Work task: The lines to copy are those holding the string "engines" in the entries below.

+++ Input records

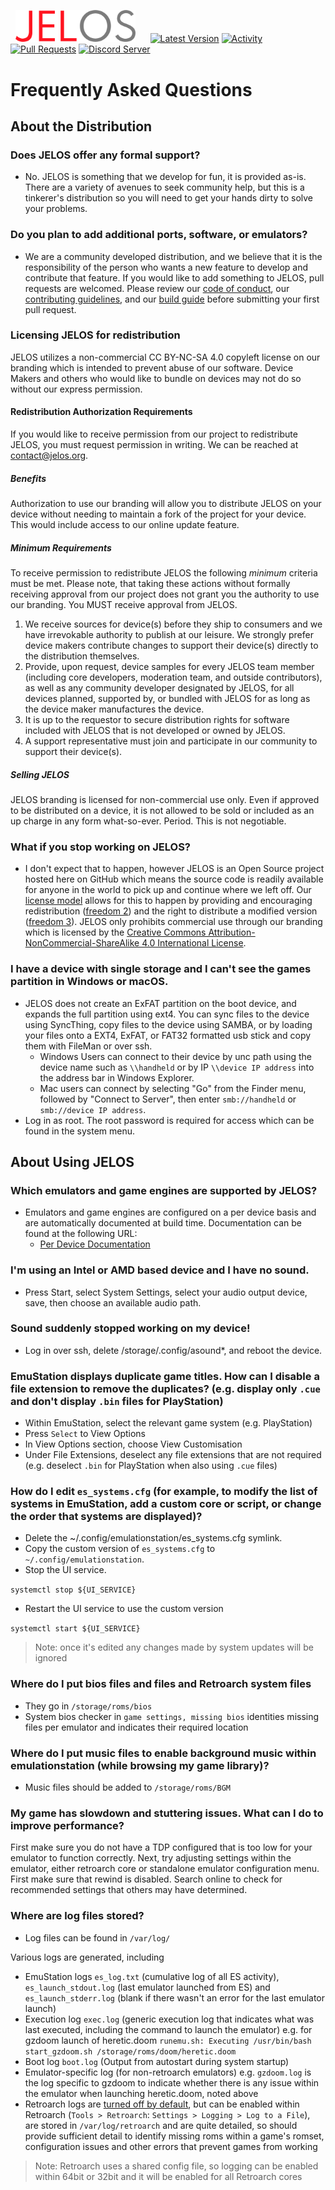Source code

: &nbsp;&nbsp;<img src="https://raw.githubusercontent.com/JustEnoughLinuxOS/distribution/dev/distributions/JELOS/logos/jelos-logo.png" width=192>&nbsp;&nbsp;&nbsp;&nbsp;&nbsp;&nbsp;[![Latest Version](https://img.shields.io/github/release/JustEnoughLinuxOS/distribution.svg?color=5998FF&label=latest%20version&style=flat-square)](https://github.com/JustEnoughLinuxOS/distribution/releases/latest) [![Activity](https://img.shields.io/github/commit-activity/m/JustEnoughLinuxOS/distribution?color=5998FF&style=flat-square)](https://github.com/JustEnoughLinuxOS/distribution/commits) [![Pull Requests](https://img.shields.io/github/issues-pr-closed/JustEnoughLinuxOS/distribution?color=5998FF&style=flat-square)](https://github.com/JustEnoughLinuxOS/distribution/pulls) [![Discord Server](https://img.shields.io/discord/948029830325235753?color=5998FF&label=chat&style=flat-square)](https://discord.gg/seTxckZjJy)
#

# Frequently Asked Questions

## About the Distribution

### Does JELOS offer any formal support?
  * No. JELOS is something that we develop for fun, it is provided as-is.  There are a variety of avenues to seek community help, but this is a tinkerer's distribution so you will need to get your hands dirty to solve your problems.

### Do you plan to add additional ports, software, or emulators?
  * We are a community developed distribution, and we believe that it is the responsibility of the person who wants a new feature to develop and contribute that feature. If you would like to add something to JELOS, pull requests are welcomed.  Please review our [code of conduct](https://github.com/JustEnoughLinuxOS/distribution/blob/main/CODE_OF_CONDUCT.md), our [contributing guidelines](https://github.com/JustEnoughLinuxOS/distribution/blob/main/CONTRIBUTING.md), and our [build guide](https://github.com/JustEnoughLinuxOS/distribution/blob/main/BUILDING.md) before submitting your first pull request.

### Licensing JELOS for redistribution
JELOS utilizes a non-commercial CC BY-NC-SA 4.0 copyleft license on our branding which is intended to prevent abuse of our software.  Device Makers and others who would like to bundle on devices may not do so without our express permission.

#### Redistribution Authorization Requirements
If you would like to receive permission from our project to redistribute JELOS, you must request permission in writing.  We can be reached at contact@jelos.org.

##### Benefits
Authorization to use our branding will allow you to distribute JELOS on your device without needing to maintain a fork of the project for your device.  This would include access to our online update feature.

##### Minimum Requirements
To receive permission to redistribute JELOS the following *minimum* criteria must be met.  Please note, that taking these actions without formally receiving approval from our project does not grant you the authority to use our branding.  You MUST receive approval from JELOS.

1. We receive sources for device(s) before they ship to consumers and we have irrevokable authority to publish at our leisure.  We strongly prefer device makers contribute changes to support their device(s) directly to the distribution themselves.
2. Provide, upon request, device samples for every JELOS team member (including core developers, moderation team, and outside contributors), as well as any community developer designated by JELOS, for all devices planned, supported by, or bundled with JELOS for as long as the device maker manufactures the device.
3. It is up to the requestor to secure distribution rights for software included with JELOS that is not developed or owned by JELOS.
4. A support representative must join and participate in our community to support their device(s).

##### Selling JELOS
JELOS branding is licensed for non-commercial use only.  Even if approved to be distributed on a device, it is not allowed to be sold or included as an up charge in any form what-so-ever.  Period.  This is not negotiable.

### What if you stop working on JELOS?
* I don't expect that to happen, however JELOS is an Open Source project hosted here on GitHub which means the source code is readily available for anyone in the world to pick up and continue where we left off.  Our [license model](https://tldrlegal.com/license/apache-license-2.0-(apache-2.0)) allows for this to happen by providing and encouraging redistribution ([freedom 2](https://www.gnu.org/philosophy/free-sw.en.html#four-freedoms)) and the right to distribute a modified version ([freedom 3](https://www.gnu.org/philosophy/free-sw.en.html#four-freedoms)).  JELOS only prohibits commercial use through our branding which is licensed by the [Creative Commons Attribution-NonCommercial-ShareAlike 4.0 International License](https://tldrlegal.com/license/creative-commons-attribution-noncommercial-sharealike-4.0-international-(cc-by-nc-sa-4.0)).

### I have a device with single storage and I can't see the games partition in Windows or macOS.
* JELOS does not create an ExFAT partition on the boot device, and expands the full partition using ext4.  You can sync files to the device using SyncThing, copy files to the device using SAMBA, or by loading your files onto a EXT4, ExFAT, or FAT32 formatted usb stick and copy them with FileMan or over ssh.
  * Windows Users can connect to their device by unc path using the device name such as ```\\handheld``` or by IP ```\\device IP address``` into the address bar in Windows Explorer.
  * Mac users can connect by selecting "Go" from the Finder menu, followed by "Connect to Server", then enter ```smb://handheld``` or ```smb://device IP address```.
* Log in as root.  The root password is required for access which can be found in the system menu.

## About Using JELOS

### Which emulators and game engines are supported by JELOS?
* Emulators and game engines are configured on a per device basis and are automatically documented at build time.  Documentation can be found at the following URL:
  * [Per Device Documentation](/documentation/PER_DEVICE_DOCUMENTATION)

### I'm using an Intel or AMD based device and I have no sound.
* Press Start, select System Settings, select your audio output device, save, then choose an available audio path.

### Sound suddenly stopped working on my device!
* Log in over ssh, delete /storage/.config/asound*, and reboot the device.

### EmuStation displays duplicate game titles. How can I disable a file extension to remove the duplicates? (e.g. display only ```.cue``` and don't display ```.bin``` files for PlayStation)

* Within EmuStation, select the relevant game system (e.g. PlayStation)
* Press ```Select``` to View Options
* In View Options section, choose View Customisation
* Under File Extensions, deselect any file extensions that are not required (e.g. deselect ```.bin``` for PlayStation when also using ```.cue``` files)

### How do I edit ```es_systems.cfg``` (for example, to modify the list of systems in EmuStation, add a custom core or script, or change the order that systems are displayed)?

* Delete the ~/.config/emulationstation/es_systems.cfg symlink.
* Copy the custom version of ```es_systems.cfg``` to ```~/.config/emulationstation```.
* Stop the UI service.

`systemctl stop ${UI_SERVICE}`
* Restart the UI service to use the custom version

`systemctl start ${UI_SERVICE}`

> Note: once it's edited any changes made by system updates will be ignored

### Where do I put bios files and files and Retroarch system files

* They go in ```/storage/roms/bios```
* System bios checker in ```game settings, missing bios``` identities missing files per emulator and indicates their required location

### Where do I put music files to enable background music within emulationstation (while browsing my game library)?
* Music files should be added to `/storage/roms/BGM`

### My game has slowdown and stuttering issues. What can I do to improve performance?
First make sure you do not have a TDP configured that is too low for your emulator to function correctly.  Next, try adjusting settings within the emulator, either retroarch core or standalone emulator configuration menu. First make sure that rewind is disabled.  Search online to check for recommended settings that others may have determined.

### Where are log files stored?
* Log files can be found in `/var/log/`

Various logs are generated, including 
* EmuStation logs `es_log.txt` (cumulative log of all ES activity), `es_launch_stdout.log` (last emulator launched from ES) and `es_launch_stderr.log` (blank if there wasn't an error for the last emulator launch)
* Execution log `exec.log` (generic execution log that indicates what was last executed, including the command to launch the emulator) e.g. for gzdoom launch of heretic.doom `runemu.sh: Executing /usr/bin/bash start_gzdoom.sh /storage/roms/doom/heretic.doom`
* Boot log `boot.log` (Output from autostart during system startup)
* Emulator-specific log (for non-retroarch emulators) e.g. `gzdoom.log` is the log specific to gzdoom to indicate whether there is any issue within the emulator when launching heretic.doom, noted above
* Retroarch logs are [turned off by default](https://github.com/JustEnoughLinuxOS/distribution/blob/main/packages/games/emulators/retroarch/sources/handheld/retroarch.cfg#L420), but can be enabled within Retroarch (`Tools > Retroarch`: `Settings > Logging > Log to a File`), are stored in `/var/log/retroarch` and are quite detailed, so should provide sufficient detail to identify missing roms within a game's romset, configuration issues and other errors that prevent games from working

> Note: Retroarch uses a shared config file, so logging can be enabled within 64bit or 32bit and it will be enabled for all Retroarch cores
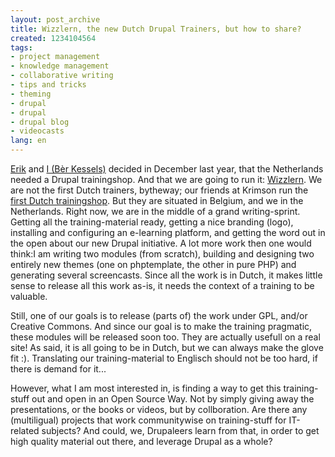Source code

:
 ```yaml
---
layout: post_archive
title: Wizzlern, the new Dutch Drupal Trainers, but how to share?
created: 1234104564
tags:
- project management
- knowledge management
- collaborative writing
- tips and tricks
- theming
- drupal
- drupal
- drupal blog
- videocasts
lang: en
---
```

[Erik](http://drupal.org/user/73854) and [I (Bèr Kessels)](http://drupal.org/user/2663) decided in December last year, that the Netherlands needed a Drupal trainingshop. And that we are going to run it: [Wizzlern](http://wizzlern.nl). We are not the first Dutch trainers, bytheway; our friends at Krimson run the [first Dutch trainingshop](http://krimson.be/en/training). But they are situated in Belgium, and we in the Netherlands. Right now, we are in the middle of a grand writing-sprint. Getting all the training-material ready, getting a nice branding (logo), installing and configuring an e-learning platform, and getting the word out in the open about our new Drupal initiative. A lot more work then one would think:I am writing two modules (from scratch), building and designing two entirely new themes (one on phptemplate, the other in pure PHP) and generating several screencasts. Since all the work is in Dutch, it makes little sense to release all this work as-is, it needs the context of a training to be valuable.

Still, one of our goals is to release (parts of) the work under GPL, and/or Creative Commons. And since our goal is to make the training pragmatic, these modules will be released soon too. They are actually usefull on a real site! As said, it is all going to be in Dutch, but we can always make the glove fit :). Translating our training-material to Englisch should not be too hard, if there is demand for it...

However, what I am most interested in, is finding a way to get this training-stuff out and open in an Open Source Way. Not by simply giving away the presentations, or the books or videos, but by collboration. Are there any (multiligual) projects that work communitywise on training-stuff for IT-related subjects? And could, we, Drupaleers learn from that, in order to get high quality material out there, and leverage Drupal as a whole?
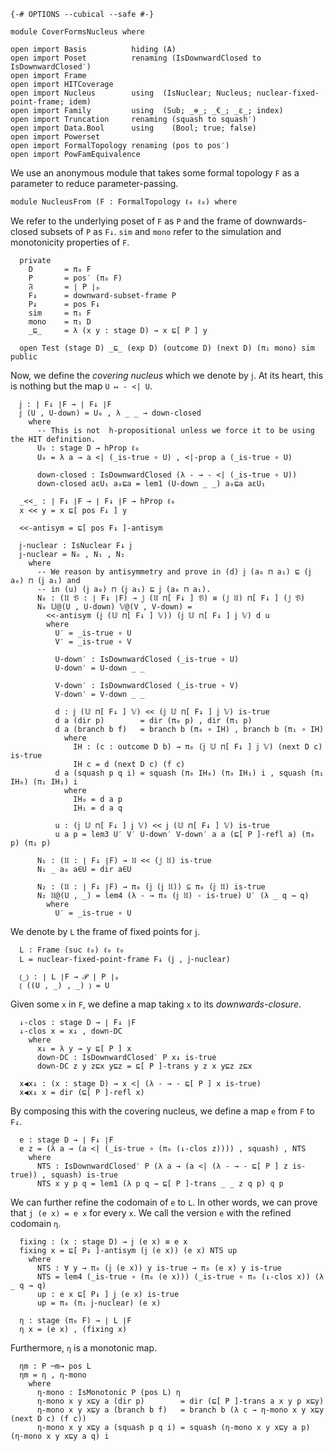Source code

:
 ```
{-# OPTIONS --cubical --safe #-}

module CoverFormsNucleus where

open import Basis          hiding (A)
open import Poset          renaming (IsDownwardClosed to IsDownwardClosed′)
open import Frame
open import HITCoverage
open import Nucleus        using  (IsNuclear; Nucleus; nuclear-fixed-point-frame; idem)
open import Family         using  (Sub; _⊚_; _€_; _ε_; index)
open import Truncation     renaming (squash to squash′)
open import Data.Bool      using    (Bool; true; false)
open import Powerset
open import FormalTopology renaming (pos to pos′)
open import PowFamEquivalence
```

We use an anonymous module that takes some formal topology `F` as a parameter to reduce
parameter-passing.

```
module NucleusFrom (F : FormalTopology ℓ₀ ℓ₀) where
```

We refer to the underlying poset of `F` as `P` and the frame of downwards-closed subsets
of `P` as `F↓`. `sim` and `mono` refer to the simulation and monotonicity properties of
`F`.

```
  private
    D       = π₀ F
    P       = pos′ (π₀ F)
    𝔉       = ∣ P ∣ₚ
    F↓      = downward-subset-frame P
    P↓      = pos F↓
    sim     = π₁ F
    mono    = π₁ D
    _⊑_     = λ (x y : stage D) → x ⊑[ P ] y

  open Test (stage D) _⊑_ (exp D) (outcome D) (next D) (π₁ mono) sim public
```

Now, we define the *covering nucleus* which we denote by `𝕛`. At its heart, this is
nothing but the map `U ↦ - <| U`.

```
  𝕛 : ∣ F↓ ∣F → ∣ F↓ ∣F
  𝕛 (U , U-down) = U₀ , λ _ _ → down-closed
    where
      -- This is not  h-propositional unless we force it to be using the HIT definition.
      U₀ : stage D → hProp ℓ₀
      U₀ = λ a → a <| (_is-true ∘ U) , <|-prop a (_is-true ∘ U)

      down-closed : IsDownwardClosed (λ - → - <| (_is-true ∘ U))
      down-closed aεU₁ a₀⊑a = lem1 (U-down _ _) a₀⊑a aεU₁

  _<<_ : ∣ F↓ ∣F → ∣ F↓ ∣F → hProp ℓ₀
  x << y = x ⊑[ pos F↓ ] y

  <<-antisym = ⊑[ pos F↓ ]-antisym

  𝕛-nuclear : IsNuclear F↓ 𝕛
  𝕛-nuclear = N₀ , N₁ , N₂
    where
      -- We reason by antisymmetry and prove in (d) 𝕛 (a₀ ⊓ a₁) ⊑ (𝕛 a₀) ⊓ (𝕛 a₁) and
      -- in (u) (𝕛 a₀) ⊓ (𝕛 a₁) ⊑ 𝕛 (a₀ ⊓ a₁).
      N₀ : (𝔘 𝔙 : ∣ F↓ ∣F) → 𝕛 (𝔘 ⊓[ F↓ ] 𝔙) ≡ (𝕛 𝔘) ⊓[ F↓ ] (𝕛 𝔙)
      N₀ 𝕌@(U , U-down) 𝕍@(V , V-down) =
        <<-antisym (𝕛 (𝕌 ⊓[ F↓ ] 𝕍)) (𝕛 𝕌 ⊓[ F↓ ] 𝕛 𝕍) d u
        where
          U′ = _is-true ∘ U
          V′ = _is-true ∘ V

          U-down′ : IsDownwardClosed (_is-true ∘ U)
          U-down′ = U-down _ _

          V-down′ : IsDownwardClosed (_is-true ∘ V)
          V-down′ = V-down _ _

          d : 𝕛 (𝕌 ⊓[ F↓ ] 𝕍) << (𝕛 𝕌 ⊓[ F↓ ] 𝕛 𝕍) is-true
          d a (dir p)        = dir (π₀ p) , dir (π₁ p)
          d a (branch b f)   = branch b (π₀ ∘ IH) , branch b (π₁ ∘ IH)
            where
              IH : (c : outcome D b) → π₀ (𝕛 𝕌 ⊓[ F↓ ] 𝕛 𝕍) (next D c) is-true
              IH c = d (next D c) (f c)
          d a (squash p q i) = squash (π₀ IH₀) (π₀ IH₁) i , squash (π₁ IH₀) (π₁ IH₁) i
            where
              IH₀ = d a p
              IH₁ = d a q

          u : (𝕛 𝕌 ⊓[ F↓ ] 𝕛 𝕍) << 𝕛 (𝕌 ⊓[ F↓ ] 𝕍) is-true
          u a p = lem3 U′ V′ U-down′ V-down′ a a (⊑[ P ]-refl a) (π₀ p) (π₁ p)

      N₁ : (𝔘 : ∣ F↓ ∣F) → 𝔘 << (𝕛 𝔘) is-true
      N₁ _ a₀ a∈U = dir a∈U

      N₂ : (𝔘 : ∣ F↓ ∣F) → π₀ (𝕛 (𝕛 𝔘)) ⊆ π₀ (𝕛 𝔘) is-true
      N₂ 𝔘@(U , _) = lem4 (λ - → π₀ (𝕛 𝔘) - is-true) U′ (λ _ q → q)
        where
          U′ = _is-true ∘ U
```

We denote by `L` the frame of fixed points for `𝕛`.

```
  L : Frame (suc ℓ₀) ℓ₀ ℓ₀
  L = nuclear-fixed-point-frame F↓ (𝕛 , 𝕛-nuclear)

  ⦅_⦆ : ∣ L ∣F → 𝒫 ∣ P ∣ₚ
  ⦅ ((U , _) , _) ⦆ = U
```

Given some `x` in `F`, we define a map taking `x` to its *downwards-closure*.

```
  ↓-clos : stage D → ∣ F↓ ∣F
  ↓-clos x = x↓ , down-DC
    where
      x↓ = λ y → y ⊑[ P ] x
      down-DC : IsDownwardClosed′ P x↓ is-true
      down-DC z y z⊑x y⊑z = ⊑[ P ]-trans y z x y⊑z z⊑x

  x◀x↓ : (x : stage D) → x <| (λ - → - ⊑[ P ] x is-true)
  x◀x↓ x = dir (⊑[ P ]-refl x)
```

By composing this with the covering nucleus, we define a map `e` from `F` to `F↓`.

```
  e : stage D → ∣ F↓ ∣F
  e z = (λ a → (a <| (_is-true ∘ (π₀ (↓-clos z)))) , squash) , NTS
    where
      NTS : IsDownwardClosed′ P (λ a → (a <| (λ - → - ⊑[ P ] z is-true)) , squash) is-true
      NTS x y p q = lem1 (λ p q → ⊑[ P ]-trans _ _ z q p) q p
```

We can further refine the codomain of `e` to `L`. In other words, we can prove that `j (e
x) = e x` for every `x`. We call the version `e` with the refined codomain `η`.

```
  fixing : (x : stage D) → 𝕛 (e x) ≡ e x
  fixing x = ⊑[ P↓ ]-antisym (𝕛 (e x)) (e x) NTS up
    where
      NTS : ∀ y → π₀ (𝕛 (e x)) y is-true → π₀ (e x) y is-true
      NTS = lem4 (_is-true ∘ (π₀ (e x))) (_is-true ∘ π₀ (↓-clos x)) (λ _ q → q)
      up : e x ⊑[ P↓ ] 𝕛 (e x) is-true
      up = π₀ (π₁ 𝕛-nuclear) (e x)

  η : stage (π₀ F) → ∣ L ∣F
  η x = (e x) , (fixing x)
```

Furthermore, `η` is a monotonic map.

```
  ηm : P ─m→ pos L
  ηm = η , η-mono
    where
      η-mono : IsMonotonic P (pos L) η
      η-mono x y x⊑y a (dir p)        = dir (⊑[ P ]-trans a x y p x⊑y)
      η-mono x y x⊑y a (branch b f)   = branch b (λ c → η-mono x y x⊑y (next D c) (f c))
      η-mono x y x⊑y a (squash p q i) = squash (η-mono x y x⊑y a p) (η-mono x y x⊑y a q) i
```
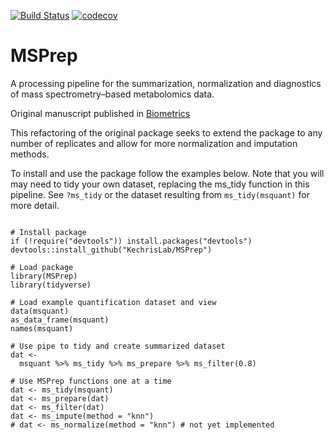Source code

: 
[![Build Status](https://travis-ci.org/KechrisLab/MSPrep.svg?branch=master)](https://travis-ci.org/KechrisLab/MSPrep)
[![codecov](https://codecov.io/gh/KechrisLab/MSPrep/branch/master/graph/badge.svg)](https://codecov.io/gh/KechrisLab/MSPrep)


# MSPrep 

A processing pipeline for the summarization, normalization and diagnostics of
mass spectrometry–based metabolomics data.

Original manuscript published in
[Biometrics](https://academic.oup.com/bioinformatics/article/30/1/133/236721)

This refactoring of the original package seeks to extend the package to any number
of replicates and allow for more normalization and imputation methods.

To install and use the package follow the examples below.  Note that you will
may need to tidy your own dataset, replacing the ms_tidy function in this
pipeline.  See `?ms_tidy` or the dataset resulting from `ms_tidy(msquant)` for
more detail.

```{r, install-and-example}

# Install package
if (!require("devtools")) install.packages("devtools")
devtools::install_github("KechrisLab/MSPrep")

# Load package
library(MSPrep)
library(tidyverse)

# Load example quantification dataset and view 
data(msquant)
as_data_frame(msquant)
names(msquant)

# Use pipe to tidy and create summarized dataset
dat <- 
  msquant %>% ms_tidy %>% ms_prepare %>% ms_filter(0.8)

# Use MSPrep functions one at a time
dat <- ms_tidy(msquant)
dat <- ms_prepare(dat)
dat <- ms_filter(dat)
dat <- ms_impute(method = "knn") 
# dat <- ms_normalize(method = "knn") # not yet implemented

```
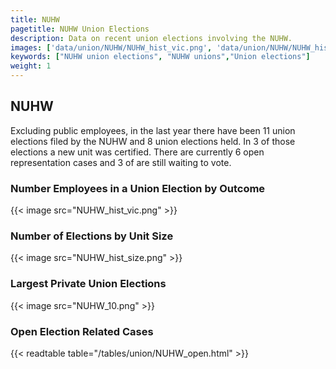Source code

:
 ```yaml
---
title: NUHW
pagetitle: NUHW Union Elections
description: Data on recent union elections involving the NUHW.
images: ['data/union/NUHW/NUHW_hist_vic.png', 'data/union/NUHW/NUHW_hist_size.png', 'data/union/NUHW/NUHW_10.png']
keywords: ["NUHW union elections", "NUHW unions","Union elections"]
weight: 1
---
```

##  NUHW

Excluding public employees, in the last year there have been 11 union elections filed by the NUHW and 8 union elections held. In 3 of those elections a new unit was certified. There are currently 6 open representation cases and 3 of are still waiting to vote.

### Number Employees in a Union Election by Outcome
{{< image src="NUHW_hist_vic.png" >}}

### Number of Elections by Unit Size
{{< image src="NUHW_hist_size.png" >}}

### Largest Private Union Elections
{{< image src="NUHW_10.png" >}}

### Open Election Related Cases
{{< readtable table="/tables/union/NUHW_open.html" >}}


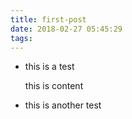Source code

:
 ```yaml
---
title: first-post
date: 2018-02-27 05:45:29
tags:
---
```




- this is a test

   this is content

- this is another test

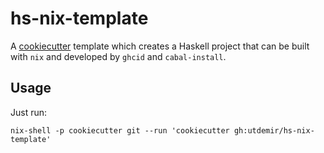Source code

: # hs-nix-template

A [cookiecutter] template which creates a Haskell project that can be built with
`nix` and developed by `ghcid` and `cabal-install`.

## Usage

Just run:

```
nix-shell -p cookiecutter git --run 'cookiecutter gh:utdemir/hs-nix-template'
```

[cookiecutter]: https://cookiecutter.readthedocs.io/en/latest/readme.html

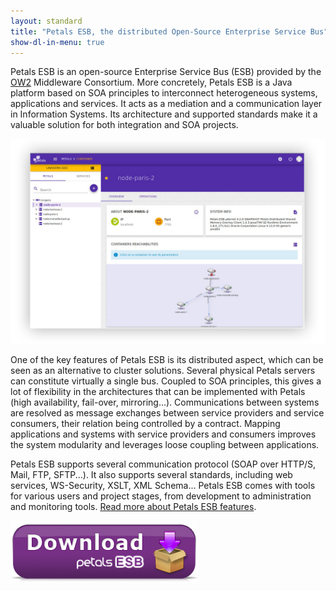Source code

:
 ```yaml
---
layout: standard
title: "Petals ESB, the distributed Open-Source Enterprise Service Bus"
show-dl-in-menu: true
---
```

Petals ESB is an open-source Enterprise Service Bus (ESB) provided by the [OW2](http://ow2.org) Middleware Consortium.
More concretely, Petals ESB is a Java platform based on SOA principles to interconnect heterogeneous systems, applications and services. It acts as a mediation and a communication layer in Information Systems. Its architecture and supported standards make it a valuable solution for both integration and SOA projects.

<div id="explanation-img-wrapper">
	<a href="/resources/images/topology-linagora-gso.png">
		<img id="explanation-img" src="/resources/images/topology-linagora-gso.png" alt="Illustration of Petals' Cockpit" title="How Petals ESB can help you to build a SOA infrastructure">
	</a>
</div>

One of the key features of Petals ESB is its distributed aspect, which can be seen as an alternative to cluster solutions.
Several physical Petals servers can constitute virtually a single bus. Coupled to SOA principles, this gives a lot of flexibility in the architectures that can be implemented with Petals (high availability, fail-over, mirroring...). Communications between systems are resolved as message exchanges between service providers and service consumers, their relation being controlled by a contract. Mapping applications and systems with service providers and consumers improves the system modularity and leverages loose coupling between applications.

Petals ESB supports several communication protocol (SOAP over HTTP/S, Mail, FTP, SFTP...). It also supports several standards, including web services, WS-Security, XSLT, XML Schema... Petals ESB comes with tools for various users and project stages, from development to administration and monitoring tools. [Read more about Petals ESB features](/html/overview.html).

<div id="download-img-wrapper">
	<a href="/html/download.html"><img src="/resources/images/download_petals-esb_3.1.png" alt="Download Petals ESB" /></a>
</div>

++++++

Task solution:
### Which emulators and game engines are supported by JELOS?
* Emulators and game engines are configured on a per device basis and are automatically documented at build time.  Documentation can be found at the following URL:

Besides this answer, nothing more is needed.